Yup.  I didn't think about it until just now, but this may come in handy for
internationalization, since the whole "%1" concept that's been talked about can
be faked just by reordering parameters.


Sean
March 17, 2005
Re: readf/unformat 1.4 released (updated)
Sean Kelly wrote: (back in 2004-09-24, that was)

> For those of you who don't know, readf began as an attempt at a full
> C99-compliant scanf implementation in D.  It's since been renamed to match the
> Phobos writef/format functions a bit more closely, and this version attempts to
> bring usage a bit closer to readf. 
[...]
> unFormat still will not throw an exception on parameter mismatch, but will
> return immediately instead.  This is the only interface issue I know of where
> this package diverges from doFormat/writef.  
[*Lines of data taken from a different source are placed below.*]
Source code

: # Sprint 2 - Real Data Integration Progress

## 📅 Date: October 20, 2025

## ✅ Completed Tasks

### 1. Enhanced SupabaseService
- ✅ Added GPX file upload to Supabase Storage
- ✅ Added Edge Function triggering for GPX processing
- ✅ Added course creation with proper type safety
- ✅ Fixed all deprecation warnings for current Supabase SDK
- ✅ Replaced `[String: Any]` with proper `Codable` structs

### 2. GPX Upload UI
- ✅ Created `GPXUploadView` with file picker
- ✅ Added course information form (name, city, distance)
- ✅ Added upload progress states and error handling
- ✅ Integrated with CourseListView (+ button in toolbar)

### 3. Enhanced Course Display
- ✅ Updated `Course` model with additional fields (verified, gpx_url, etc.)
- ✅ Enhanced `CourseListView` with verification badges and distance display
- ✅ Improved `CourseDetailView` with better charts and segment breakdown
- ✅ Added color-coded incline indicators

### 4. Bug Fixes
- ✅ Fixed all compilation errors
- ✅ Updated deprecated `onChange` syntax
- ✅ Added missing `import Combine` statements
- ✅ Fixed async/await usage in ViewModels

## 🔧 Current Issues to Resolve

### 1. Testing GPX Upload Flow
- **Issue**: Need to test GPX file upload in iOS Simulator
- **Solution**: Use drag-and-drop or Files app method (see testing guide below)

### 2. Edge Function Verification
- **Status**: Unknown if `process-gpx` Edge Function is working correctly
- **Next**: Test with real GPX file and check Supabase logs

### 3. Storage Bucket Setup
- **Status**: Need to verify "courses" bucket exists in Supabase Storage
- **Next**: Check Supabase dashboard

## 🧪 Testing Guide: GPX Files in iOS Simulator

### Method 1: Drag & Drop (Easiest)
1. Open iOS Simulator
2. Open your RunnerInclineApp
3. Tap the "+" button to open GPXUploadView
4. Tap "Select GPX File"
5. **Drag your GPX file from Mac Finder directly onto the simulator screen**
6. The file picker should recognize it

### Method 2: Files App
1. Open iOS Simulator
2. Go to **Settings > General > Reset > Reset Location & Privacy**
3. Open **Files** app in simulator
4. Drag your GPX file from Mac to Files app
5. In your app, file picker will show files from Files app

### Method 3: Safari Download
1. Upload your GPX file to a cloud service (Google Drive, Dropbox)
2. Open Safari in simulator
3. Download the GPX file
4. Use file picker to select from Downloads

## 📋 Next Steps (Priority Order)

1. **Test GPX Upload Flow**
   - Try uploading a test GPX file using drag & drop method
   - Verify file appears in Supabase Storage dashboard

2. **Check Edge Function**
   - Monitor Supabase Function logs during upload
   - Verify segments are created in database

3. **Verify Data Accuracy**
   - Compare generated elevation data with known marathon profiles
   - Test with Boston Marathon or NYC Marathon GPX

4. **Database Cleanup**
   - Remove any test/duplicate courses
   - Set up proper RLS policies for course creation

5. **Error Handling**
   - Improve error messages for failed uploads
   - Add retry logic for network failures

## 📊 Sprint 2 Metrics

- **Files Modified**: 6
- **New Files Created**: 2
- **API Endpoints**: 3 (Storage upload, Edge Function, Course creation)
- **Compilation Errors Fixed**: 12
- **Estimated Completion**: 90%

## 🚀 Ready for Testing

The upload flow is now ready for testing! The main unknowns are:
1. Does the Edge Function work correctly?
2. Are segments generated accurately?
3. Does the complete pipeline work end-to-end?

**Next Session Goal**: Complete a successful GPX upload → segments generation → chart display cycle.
I changed this package to break it into
std.stdio.readf and std.string.unformat...

I also made it throw Exceptions on % FormatError
and parameter mismatch e.g. not passing pointers


The missing TypeInfo for pointers, and the fact that you cannot
pass _arguments and _argptr around with GDC without losing info
makes it a horrible kludge at the moment - but it does work! ;-)
(currently unformat only works from within std.string, though...)


Sean Kelly's old declaration of unFormat was:

> int unFormat( bit delegate( out dchar ) getc,
>               bit delegate( dchar ) ungetc,
>               TypeInfo[] arguments,
>               void* argptr )

This was changed to use EOF and lose the "bit":

> void unFormat( dchar delegate() getc, dchar delegate(dchar) ungetc,
>               TypeInfo[] arguments, va_list argptr,
>               Mangle[] mangle = null, Mangle[] mangle2 = null)

(last two parameters being part of the GDC kludge,
you should already know "va_list" from std.stdarg:)

> version (GNU) {
>     // va_list might be a pointer, but assuming so is not portable.
>     private import gcc.builtins;
>     alias __builtin_va_list va_list;
> } else {
>     alias void* va_list;
> }


You only provide two delegates: getc and ungetc,
which are very similar to their C counterparts...
(making the wrappers for fgetc and ungetc simple)

    dchar getc();
    dchar ungetc(dchar c);

Should an EOF occur, the "new" versions now returns a
cast(dchar) std.c.stdio.EOF, or: 0xFFFFFFFF as UTF-32.
(which is not a valid code point, and thus "safe" here)

Otherwise, the internals work more or less as before
(except that it doesn't internalize the exceptions...)


Here is the "ideal" version of std.string.unformat,
ignoring the current GDC Mangling preprocessing hacks:

> void unformat(char[] s, ...)
> {
>     size_t idx = 0, old_idx;
> 	
>     dchar getc()
>     {
>     	old_idx = idx;
>     	if (idx >= s.length)
>     		return cast(dchar) EOF;
>     	return std.utf.decode(s, idx);
>     }
> 
>     dchar ungetc(dchar c)
>     {
>     	idx = old_idx;
>     	return c;
>     }
>
>     std.unformat.unFormat(&getc, &ungetc, _arguments, _argptr);
> }

You can use this as: (very similar to "format")

int i, j;
unformat("1 2", "%d %d",&i,&i)
unformat("1 2", "%d",&i,"%d",&j)
unformat("1 2", &i,&j);
assert(i == 1 && j == 2);

Since i and j are int's, it'll default to "%d".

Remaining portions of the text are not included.